**ASSIGNED TASK**
Every entry below is to be copied exactly, apart from any picture it holds.

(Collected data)
• • • • • • •

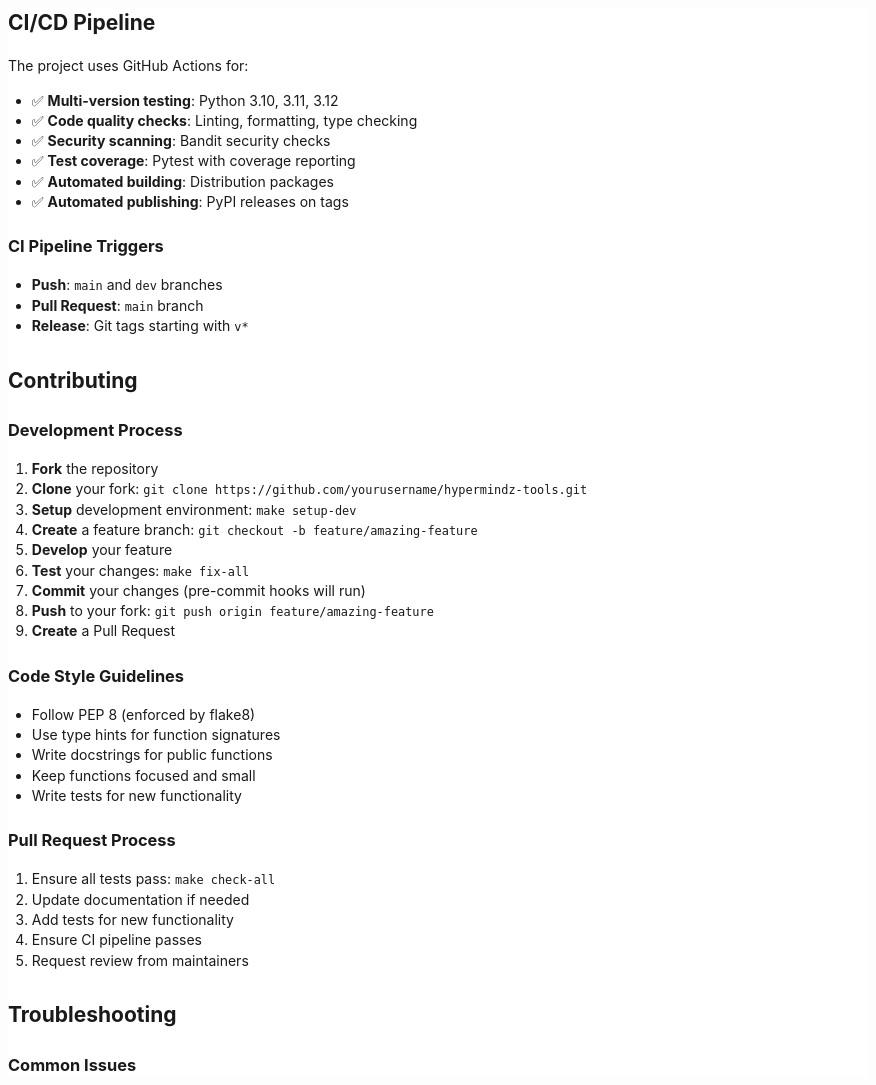 ## CI/CD Pipeline

The project uses GitHub Actions for:

- ✅ **Multi-version testing**: Python 3.10, 3.11, 3.12
- ✅ **Code quality checks**: Linting, formatting, type checking
- ✅ **Security scanning**: Bandit security checks
- ✅ **Test coverage**: Pytest with coverage reporting
- ✅ **Automated building**: Distribution packages
- ✅ **Automated publishing**: PyPI releases on tags

### CI Pipeline Triggers

- **Push**: `main` and `dev` branches
- **Pull Request**: `main` branch
- **Release**: Git tags starting with `v*`

## Contributing

### Development Process

1. **Fork** the repository
2. **Clone** your fork: `git clone https://github.com/yourusername/hypermindz-tools.git`
3. **Setup** development environment: `make setup-dev`
4. **Create** a feature branch: `git checkout -b feature/amazing-feature`
5. **Develop** your feature
6. **Test** your changes: `make fix-all`
7. **Commit** your changes (pre-commit hooks will run)
8. **Push** to your fork: `git push origin feature/amazing-feature`
9. **Create** a Pull Request

### Code Style Guidelines

- Follow PEP 8 (enforced by flake8)
- Use type hints for function signatures
- Write docstrings for public functions
- Keep functions focused and small
- Write tests for new functionality

### Pull Request Process

1. Ensure all tests pass: `make check-all`
2. Update documentation if needed
3. Add tests for new functionality
4. Ensure CI pipeline passes
5. Request review from maintainers

## Troubleshooting

### Common Issues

• • • • • • •

**ANSWER FOR THE TASK**
 ## CI/CD Pipeline

The project uses GitHub Actions for:

- ✅ **Multi-version testing**: Python 3.10, 3.11, 3.12
- ✅ **Code quality checks**: Linting, formatting, type checking
- ✅ **Security scanning**: Bandit security checks
- ✅ **Test coverage**: Pytest with coverage reporting
- ✅ **Automated building**: Distribution packages
- ✅ **Automated publishing**: PyPI releases on tags

### CI Pipeline Triggers

- **Push**: `main` and `dev` branches
- **Pull Request**: `main` branch
- **Release**: Git tags starting with `v*`

## Contributing

### Development Process

1. **Fork** the repository
2. **Clone** your fork: `git clone https://github.com/yourusername/hypermindz-tools.git`
3. **Setup** development environment: `make setup-dev`
4. **Create** a feature branch: `git checkout -b feature/amazing-feature`
5. **Develop** your feature
6. **Test** your changes: `make fix-all`
7. **Commit** your changes (pre-commit hooks will run)
8. **Push** to your fork: `git push origin feature/amazing-feature`
9. **Create** a Pull Request

### Code Style Guidelines

- Follow PEP 8 (enforced by flake8)
- Use type hints for function signatures
- Write docstrings for public functions
- Keep functions focused and small
- Write tests for new functionality

### Pull Request Process

1. Ensure all tests pass: `make check-all`
2. Update documentation if needed
3. Add tests for new functionality
4. Ensure CI pipeline passes
5. Request review from maintainers

## Troubleshooting

### Common Issues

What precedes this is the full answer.